Common Goal
- Founded: 4 August 2017; 8 years ago
- Founders: Jürgen Griesbeck; Juan Mata (co-founder);
- Type: Fundraising
- Legal status: Active
- Focus: "We’re uniting the world of professional footballers behind a shared commitment to give back to society."
- Website: www.common-goal.org

= Common Goal (charity) =

Football industry charitable movement

Common Goal is a pledge-based charitable movement by streetfootballworld for the football industry, which was launched with the public support of Spanish footballer Juan Mata.

The movement encourages professional football players and coaches to pledge at least one percent of their salaries to a collective fund that supports football charities around the world. According to founder Jürgen Griesbeck, the movement was created to build a sustainable and lasting connection between the football industry and social change.

The movement was launched on 4 August 2017, with Mata announcing his intention to make the pledge via an article in The Players' Tribune. He then urged his fellow footballers to join him, claiming that Common Goal is the most effective and sustainable way that football can deliver long-term social impact on a global scale.

== History ==

On 29 November 2017, UEFA president Aleksander Čeferin became the first football leader to join Common Goal. Čeferin stated he believed that football has the power to change the world and he was inspired by Juan Mata to join this movement. He also called on his fellow football players, coaches, clubs and leagues to show if they care about social responsibility.

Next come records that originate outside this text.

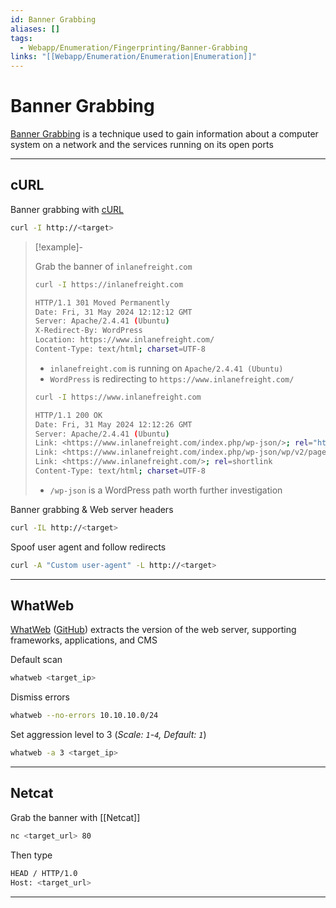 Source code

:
 ```yaml
---
id: Banner Grabbing
aliases: []
tags:
  - Webapp/Enumeration/Fingerprinting/Banner-Grabbing
links: "[[Webapp/Enumeration/Enumeration|Enumeration]]"
---
```


# Banner Grabbing

[Banner Grabbing](https://en.wikipedia.org/wiki/Banner_grabbing)
is a technique used to gain information about a computer system on a network
and the services running on its open ports

___

<!-- cURL {{{-->
## cURL

Banner grabbing with [cURL](https://curl.se/)

```sh
curl -I http://<target>
```

<!-- Example {{{-->
> [!example]-
>
> Grab the banner of `inlanefreight.com`
>
> ```sh
> curl -I https://inlanefreight.com
> ```
> ```sh
> HTTP/1.1 301 Moved Permanently
> Date: Fri, 31 May 2024 12:12:12 GMT
> Server: Apache/2.4.41 (Ubuntu)
> X-Redirect-By: WordPress
> Location: https://www.inlanefreight.com/
> Content-Type: text/html; charset=UTF-8
> ```
>
> - `inlanefreight.com` is running on `Apache/2.4.41 (Ubuntu)`
> - `WordPress` is redirecting to `https://www.inlanefreight.com/`
>
> ```sh
> curl -I https://www.inlanefreight.com
> ```
> ```sh
> HTTP/1.1 200 OK
> Date: Fri, 31 May 2024 12:12:26 GMT
> Server: Apache/2.4.41 (Ubuntu)
> Link: <https://www.inlanefreight.com/index.php/wp-json/>; rel="https://api.w.org/"
> Link: <https://www.inlanefreight.com/index.php/wp-json/wp/v2/pages/7>; rel="alternate"; type="application/json"
> Link: <https://www.inlanefreight.com/>; rel=shortlink
> Content-Type: text/html; charset=UTF-8
> ```
>
> - `/wp-json` is a WordPress path worth further investigation
<!-- }}} -->

Banner grabbing & Web server headers

```sh
curl -IL http://<target>
```

Spoof user agent and follow redirects

```sh
curl -A "Custom user-agent" -L http://<target>
```


___
<!-- }}} -->

<!-- WhatWeb {{{-->
## WhatWeb

[WhatWeb](https://whatweb.net/) ([GitHub](https://github.com/urbanadventurer/WhatWeb))
extracts the version of the web server,
supporting frameworks, applications, and CMS

Default scan

```sh
whatweb <target_ip>
```

Dismiss errors

```sh
whatweb --no-errors 10.10.10.0/24
```

Set aggression level to 3 (*Scale: `1`-`4`, Default: `1`*)

```sh
whatweb -a 3 <target_ip>
```

___
<!-- }}} -->

<!-- Netcat {{{-->
## Netcat

Grab the banner with [[Netcat]]

```sh
nc <target_url> 80
```

Then type

```sh
HEAD / HTTP/1.0
Host: <target_url>
```

___
<!-- }}} -->
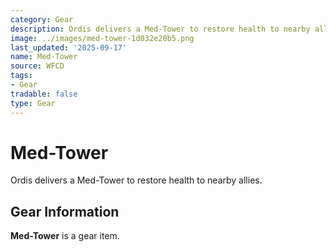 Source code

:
 ```yaml
---
category: Gear
description: Ordis delivers a Med-Tower to restore health to nearby allies.
image: ../images/med-tower-1d032e20b5.png
last_updated: '2025-09-17'
name: Med-Tower
source: WFCD
tags:
- Gear
tradable: false
type: Gear
---
```


# Med-Tower

Ordis delivers a Med-Tower to restore health to nearby allies.

## Gear Information

**Med-Tower** is a gear item.

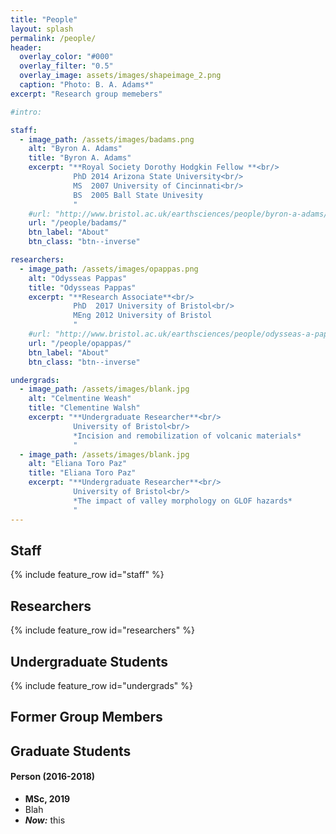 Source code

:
 ```yaml
---
title: "People"
layout: splash
permalink: /people/
header:
  overlay_color: "#000"
  overlay_filter: "0.5"
  overlay_image: assets/images/shapeimage_2.png
  caption: "Photo: B. A. Adams*"
excerpt: "Research group memebers"

#intro:

staff:
  - image_path: /assets/images/badams.png
    alt: "Byron A. Adams"
    title: "Byron A. Adams"
    excerpt: "**Royal Society Dorothy Hodgkin Fellow **<br/>
              PhD 2014 Arizona State University<br/>
              MS  2007 University of Cincinnati<br/>
              BS  2005 Ball State Univesity
              "
    #url: "http://www.bristol.ac.uk/earthsciences/people/byron-a-adams/index.html"
    url: "/people/badams/"
    btn_label: "About"
    btn_class: "btn--inverse"

researchers:
  - image_path: /assets/images/opappas.png
    alt: "Odysseas Pappas"
    title: "Odysseas Pappas"
    excerpt: "**Research Associate**<br/>
              PhD  2017 University of Bristol<br/>
              MEng 2012 University of Bristol
              "
    #url: "http://www.bristol.ac.uk/earthsciences/people/odysseas-a-pappas/overview.html"
    url: "/people/opappas/"
    btn_label: "About"
    btn_class: "btn--inverse"

undergrads:
  - image_path: /assets/images/blank.jpg
    alt: "Celmentine Weash"
    title: "Clementine Walsh"
    excerpt: "**Undergraduate Researcher**<br/>
              University of Bristol<br/>
              *Incision and remobilization of volcanic materials*
              "
  - image_path: /assets/images/blank.jpg
    alt: "Eliana Toro Paz"
    title: "Eliana Toro Paz"
    excerpt: "**Undergraduate Researcher**<br/>
              University of Bristol<br/>
              *The impact of valley morphology on GLOF hazards*
              "
---
```




## Staff

{% include feature_row id="staff" %}

## Researchers

{% include feature_row id="researchers" %}

## Undergraduate Students

{% include feature_row id="undergrads" %}


## Former Group Members

## Graduate Students

#### Person (2016-2018)
* **MSc, 2019**
* Blah
* ***Now:*** this
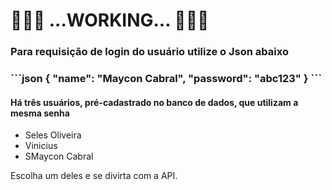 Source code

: # 🚧🚧🚧 ...WORKING... 🚧🚧🚧

<h3>Para requisição de login do usuário utilize o Json abaixo<h3/>
```json
    {
	"name": "Maycon Cabral",	
	"password": "abc123"	
}
```
    <h4>Há três usuários, pré-cadastrado no banco de dados, que utilizam a mesma senha</h4>
    <ul>
        <li>Seles Oliveira</li>  
        <li>Vinicius</li> 
        <li>SMaycon Cabral</li> 
    </ul>
    <p>Escolha um deles e se divirta com a API.</p>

On 18 January 2018, Asian Football Confederation executive committee member Moya Dodd joined Common Goal to take on a role as the management committee of the movement, working to allocate money to various football programs across the globe.

On 21 May 2018, FC Nordsjælland became the first football club to join Common Goal. The club's CEO, Søren Kristensen, said that the club would like to make a difference to others through football, whether it be regarding gender equality or developing young people and football players. Additionally, the entire ten-member management, club chairman and backroom staff pledged one percent of their salary, and all player and administrative staff contracts include the same pledge with the option to opt-out.

On 30 August 2018, Banco Santander became the first sponsor of the UEFA Champions League to support Common Goal and to work together over the following three years to use football to support financial inclusion.

On 5 October 2018, it was announced that, as part of a partnership with EA Sports, FIFA 19 would feature Common Goal as part of "The Journey", a game mode in which players take control of fictional character Alex Hunter, affording players the chance for Hunter to join the movement during the character's rise through the professional game. EA Sports also donated $200,000 in support of the movement and its capacity to drive progress towards achieving the UN Global Goals with the aid of football.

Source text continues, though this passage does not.